Earlier in the day I went to try to finish registering the car. It has taken days to get this far. I should have done it a year ago, but I thought somehow it had happened, that by transfering ownership and sending off papers to God knows where I had put the matter in other hands that would hand me back what I needed. Meanwhile, the papers sat in the trunk which at times was filled with snow and slush. Now the signatures and stamps have washed away. There are 31 pages of documents but now they're useless. When I realized the mistake I had forgotten what was involved, how many offices you need to go to, to collect all the documents and then each must be legalized and copied and the copies legalized. The last step was to legalize a copy of my carte de sejour, which has taken four months to renew.

The legalizers work in the old Hotel Bellvue, a colonial Hotel Marienbab, with long narrow corridors and what once must have been a lavish entry. Now, the walls are cracked, the paint has flaked, nothing works, the radiators are unhooked, the rooms which must have seemed grand in the 1930s now seem like former interrogatoires. The garden is dry and dry and dead. Occasionally, a light bulb hangs ominously. You'd think the interior was designed by torturers. The floors are swept but the dirt is so old, so enameled in the walls and floors and ceilings that nothing could get it out. In fact, it is no longer something to get out. It is the place itself.
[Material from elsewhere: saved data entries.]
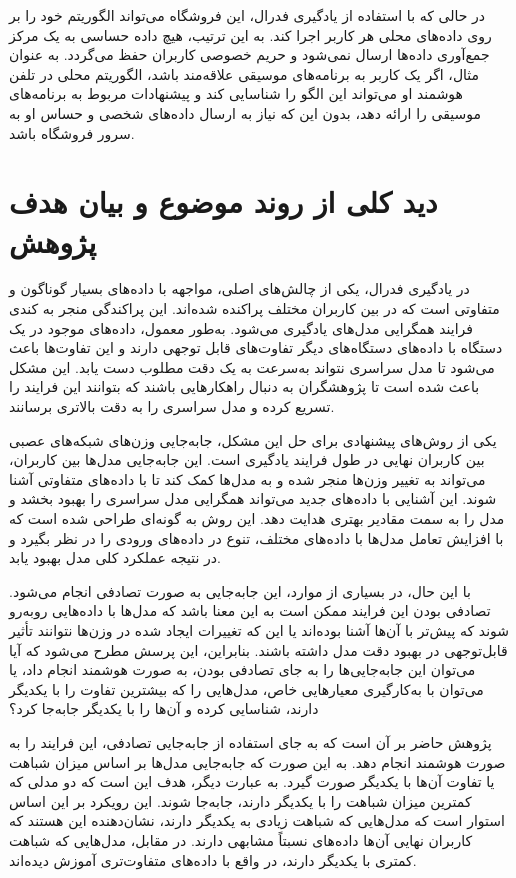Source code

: در حالی که با استفاده از یادگیری فدرال، این فروشگاه می‌تواند الگوریتم خود را بر روی داده‌های محلی هر کاربر اجرا کند. به این ترتیب، هیچ داده حساسی به یک مرکز جمع‌آوری داده‌ها ارسال نمی‌شود و حریم خصوصی کاربران حفظ می‌گردد. به عنوان مثال، اگر یک کاربر به برنامه‌های موسیقی علاقه‌مند باشد، الگوریتم محلی در تلفن هوشمند او می‌تواند این الگو را شناسایی کند و پیشنهادات مربوط به برنامه‌های موسیقی را ارائه دهد، بدون این که نیاز به ارسال داده‌های شخصی و حساس او به سرور فروشگاه باشد.


\section{دید کلی از روند موضوع و بیان هدف پژوهش}

در یادگیری فدرال، یکی از چالش‌های اصلی، مواجهه با داده‌های بسیار گوناگون و متفاوتی است که در بین کاربران مختلف پراکنده شده‌اند. این پراکندگی منجر به کندی فرایند همگرایی مدل‌های یادگیری می‌شود. به‌طور معمول، داده‌های موجود در یک دستگاه با داده‌های دستگاه‌های دیگر تفاوت‌های قابل توجهی دارند و این تفاوت‌ها باعث می‌شود تا مدل سراسری نتواند به‌سرعت به یک دقت مطلوب دست یابد. این مشکل باعث شده است تا پژوهشگران به دنبال راهکارهایی باشند که بتوانند این فرایند را تسریع کرده و مدل سراسری را به دقت بالاتری برسانند.

یکی از روش‌های پیشنهادی برای حل این مشکل، جابه‌جایی وزن‌های شبکه‌های عصبی بین کاربران نهایی در طول فرایند یادگیری است. این جابه‌جایی مدل‌ها بین کاربران، می‌تواند به تغییر وزن‌ها منجر شده و به مدل‌ها کمک کند تا با داده‌های متفاوتی آشنا شوند. این آشنایی با داده‌های جدید می‌تواند همگرایی مدل سراسری را بهبود بخشد و مدل را به سمت مقادیر بهتری هدایت دهد. این روش به گونه‌ای طراحی شده است که با افزایش تعامل مدل‌ها با داده‌های مختلف، تنوع در داده‌های ورودی را در نظر بگیرد و در نتیجه عملکرد کلی مدل بهبود یابد.

با این حال، در بسیاری از موارد، این جابه‌جایی به صورت تصادفی انجام می‌شود. تصادفی بودن این فرایند ممکن است به این معنا باشد که مدل‌ها با داده‌هایی روبه‌رو شوند که پیش‌تر با آن‌ها آشنا بوده‌اند یا این که تغییرات ایجاد شده در وزن‌ها نتوانند تأثیر قابل‌توجهی در بهبود دقت مدل داشته باشند. بنابراین، این پرسش مطرح می‌شود که آیا می‌توان این جابه‌جایی‌ها را به جای تصادفی بودن، به صورت هوشمند انجام داد، یا می‌توان با به‌کارگیری معیارهایی خاص، مدل‌هایی را که بیشترین تفاوت را با یکدیگر دارند، شناسایی کرده و آن‌ها را با یکدیگر جابه‌جا کرد؟

پژوهش حاضر بر آن است که به جای استفاده از جابه‌جایی تصادفی، این فرایند را به صورت هوشمند انجام دهد. به این صورت که جابه‌جایی مدل‌ها بر اساس میزان شباهت یا تفاوت آن‌ها با یکدیگر صورت گیرد. به عبارت دیگر، هدف این است که دو مدلی که کمترین میزان شباهت را با یکدیگر دارند، جابه‌جا شوند. این رویکرد بر این اساس استوار است که مدل‌هایی که شباهت زیادی به یکدیگر دارند، نشان‌دهنده این هستند که کاربران نهایی آن‌ها داده‌های نسبتاً مشابهی دارند. در مقابل، مدل‌هایی که شباهت کمتری با یکدیگر دارند، در واقع با داده‌های متفاوت‌تری آموزش دیده‌اند.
In the tiny office of the legalizers three men sit in no particular place. And never in the same place. One is always quiet. The other two are always quibbling. There is a small L-shaped counter. On the left, along a short wall there is an old cupboard filled with records. The records are canvass binders marked by month and number. Inside, each page holds thirty entries, with the name of a person, a description of a transaction, the date, and a stamp.

But today the legalizers are gone. And not just here, in Azrou as well. Throughout the province they're on strike. To protest the lack of heat last winter. The strike is a week old. They're coming back on Monday because there is no strike fund. Ironically, the termperature now is in the 80s. The teachers did the same thing. Every Friday they would not show up. There is no heat in the schools. Teachers are rarely paid. They go for months unpaid. And you wonder, how can that be? This is a developing country — and my students do not like to hear of it described as a 'less developed' country — education is a solution as well as a promise. Everyone mentions that education is no. 1.
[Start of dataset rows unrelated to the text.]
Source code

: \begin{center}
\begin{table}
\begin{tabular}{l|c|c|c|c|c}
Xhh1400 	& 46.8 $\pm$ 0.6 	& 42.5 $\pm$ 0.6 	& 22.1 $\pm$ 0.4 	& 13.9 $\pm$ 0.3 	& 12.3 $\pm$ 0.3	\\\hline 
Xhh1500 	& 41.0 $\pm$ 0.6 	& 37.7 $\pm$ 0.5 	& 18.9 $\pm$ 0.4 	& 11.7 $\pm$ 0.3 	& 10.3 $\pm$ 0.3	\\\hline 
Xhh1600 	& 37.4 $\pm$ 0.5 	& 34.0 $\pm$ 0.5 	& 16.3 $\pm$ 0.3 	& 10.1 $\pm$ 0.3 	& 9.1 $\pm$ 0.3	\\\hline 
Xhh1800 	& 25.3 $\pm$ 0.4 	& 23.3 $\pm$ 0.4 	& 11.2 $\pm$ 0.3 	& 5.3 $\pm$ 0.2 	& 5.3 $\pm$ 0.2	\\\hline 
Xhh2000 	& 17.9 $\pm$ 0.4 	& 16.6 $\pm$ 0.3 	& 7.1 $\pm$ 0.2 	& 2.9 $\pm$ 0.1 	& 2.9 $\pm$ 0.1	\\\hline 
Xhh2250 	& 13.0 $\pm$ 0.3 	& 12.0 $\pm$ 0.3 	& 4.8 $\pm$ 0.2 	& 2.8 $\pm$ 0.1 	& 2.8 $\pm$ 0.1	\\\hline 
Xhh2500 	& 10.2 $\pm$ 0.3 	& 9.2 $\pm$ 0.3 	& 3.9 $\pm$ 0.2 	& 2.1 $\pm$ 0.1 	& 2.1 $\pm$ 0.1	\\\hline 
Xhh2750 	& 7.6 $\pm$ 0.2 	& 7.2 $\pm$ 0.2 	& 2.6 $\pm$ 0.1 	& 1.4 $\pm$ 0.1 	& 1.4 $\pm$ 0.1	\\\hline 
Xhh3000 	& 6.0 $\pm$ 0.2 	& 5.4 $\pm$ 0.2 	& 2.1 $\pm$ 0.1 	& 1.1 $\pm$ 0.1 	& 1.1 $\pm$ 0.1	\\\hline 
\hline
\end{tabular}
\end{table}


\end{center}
Some days B. wants to stay. Today, for example. But other days she would rather teach in her own country. It's her Midwestern nationalism at work. If this country doesn't want it, and as there is no heat in the public schools, there are corresponding lacks in the private schools, then let it all go. Let the sights and sounds of Africa go. Be done with it. It's one revelation of living in the Arab Middle East. If people ask you for help, in some minor way, then do it. Otherwise, go away. Let them sort it out themselves. It's like a woman in child birth. At a certain point you can't do anything. You can swab her brow, you can encourage, you can just sit there, be present, but in the end you have to give up to nature and let it take its course.